If you want Databricks dynamic schema
On Databricks runtimes that support Schema Registry integration, you can use the subject-based overload directly in Scala: from_avro(data = $"value", subject = "t-value", schemaRegistryAddress = "https://...") with optional auth options, but this code must be compiled and resolved against the Databricks-provided libraries present on the cluster.
If you compile the JAR locally against OSS Maven coordinates, that subject-based overload won’t exist at compile time, leading to your exact error even though it would work interactively on a Databricks notebook.
Workarounds when building with sbt
- Keep using the “fixed schema” path: resolve the Avro schema JSON via your CachedSchemaRegistryClient at driver, then call from_avro(col, schemaJson, options), which compiles everywhere.
- If you must keep a single codebase but want subject-based deserialization on Databricks, keep the call site uniform and switch implementations by environment: on Databricks call the subject-based overload using code that only compiles there (for example by isolating it in a Databricks-built module), and off Databricks fall back to fetching the schema JSON first.
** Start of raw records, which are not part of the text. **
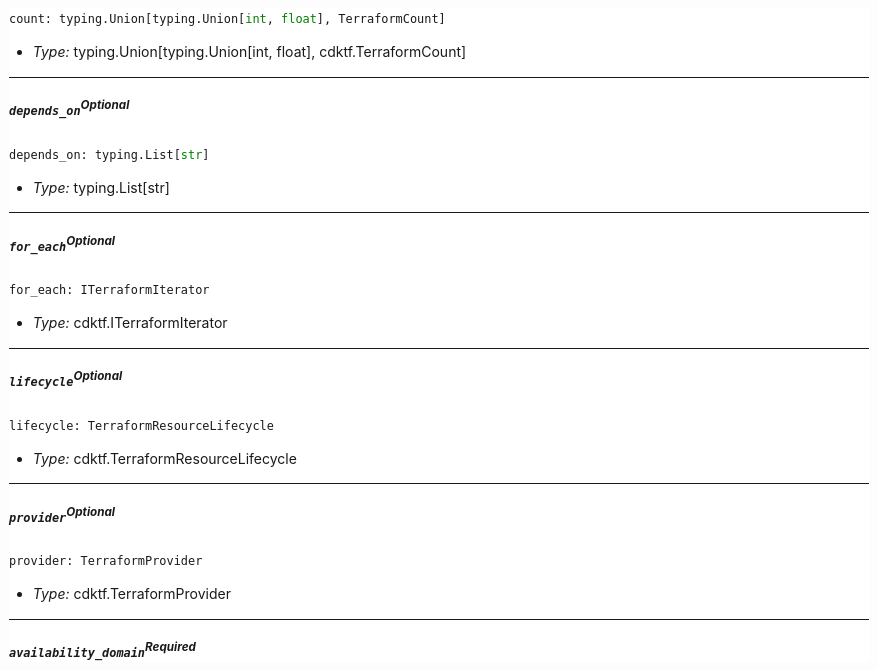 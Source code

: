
 ```python
count: typing.Union[typing.Union[int, float], TerraformCount]
```

- *Type:* typing.Union[typing.Union[int, float], cdktf.TerraformCount]

---

##### `depends_on`<sup>Optional</sup> <a name="depends_on" id="rhizo-co-terraform-provider-oci.dataOciCoreComputeCluster.DataOciCoreComputeCluster.property.dependsOn"></a>

```python
depends_on: typing.List[str]
```

- *Type:* typing.List[str]

---

##### `for_each`<sup>Optional</sup> <a name="for_each" id="rhizo-co-terraform-provider-oci.dataOciCoreComputeCluster.DataOciCoreComputeCluster.property.forEach"></a>

```python
for_each: ITerraformIterator
```

- *Type:* cdktf.ITerraformIterator

---

##### `lifecycle`<sup>Optional</sup> <a name="lifecycle" id="rhizo-co-terraform-provider-oci.dataOciCoreComputeCluster.DataOciCoreComputeCluster.property.lifecycle"></a>

```python
lifecycle: TerraformResourceLifecycle
```

- *Type:* cdktf.TerraformResourceLifecycle

---

##### `provider`<sup>Optional</sup> <a name="provider" id="rhizo-co-terraform-provider-oci.dataOciCoreComputeCluster.DataOciCoreComputeCluster.property.provider"></a>

```python
provider: TerraformProvider
```

- *Type:* cdktf.TerraformProvider

---

##### `availability_domain`<sup>Required</sup> <a name="availability_domain" id="rhizo-co-terraform-provider-oci.dataOciCoreComputeCluster.DataOciCoreComputeCluster.property.availabilityDomain"></a>
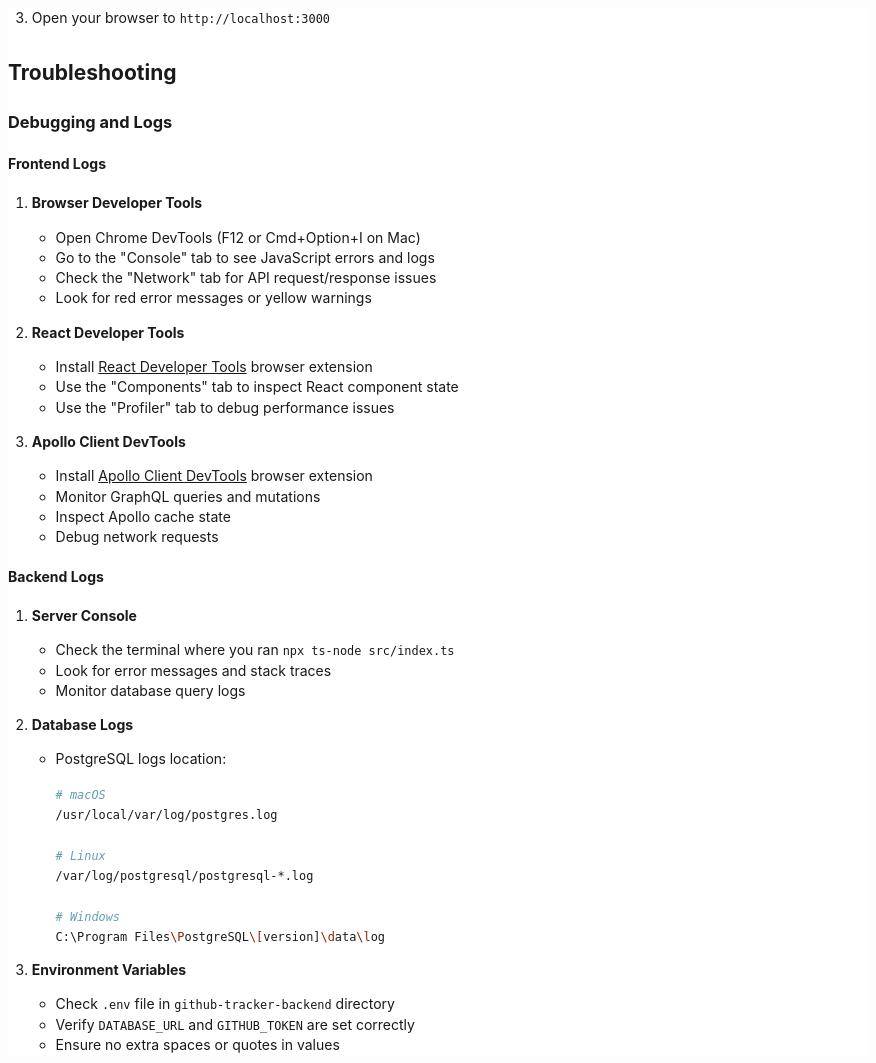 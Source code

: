 3. Open your browser to `http://localhost:3000`

## Troubleshooting

### Debugging and Logs

#### Frontend Logs
1. **Browser Developer Tools**
   - Open Chrome DevTools (F12 or Cmd+Option+I on Mac)
   - Go to the "Console" tab to see JavaScript errors and logs
   - Check the "Network" tab for API request/response issues
   - Look for red error messages or yellow warnings

2. **React Developer Tools**
   - Install [React Developer Tools](https://chrome.google.com/webstore/detail/react-developer-tools/fmkadmapgofadopljbjfkapdkoienihi) browser extension
   - Use the "Components" tab to inspect React component state
   - Use the "Profiler" tab to debug performance issues

3. **Apollo Client DevTools**
   - Install [Apollo Client DevTools](https://chrome.google.com/webstore/detail/apollo-client-devtools/jdkknkkbebbapilgoeccciglkfbmbnfm) browser extension
   - Monitor GraphQL queries and mutations
   - Inspect Apollo cache state
   - Debug network requests

#### Backend Logs
1. **Server Console**
   - Check the terminal where you ran `npx ts-node src/index.ts`
   - Look for error messages and stack traces
   - Monitor database query logs

2. **Database Logs**
   - PostgreSQL logs location:
     ```bash
     # macOS
     /usr/local/var/log/postgres.log
     
     # Linux
     /var/log/postgresql/postgresql-*.log
     
     # Windows
     C:\Program Files\PostgreSQL\[version]\data\log
     ```

3. **Environment Variables**
   - Check `.env` file in `github-tracker-backend` directory
   - Verify `DATABASE_URL` and `GITHUB_TOKEN` are set correctly
   - Ensure no extra spaces or quotes in values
- As an alternative to hand-rolling dynamic schema logic, consider libraries that handle Confluent wire format + Schema Registry in Spark, such as ABRiS or Adobe’s spark-avro with Schema Registry support, which can avoid needing Databricks-specific overloads.
Example fixes
- Compile-safe (works in OSS and Databricks): fetch schema JSON and pass it to from_avro with your mode option, reusing your broadcast pattern; this keeps your if/else but uses only the OSS signatures.
- Databricks-only path (subject-based): keep your named-arg call exactly as you wrote, but ensure this code is compiled against and runs on a Databricks runtime that documents the subject/schemaRegistryAddress overload, and pass auth via options like confluent.schema.registry.basic.auth.user.info when needed.
Version and dependency checklist
- If you intend to use from_avro(data, subject, schemaRegistryAddress[, options]), run and compile that code on a Databricks Runtime that documents Schema Registry integration for Scala, otherwise the overload won’t be found by the compiler.
- If you compile with OSS Spark artifacts (spark-avro), the only supported signatures require a JSON schema string; use the Schema Registry client at the driver to obtain that schema before calling from_avro.
Hoping this helps, Louis.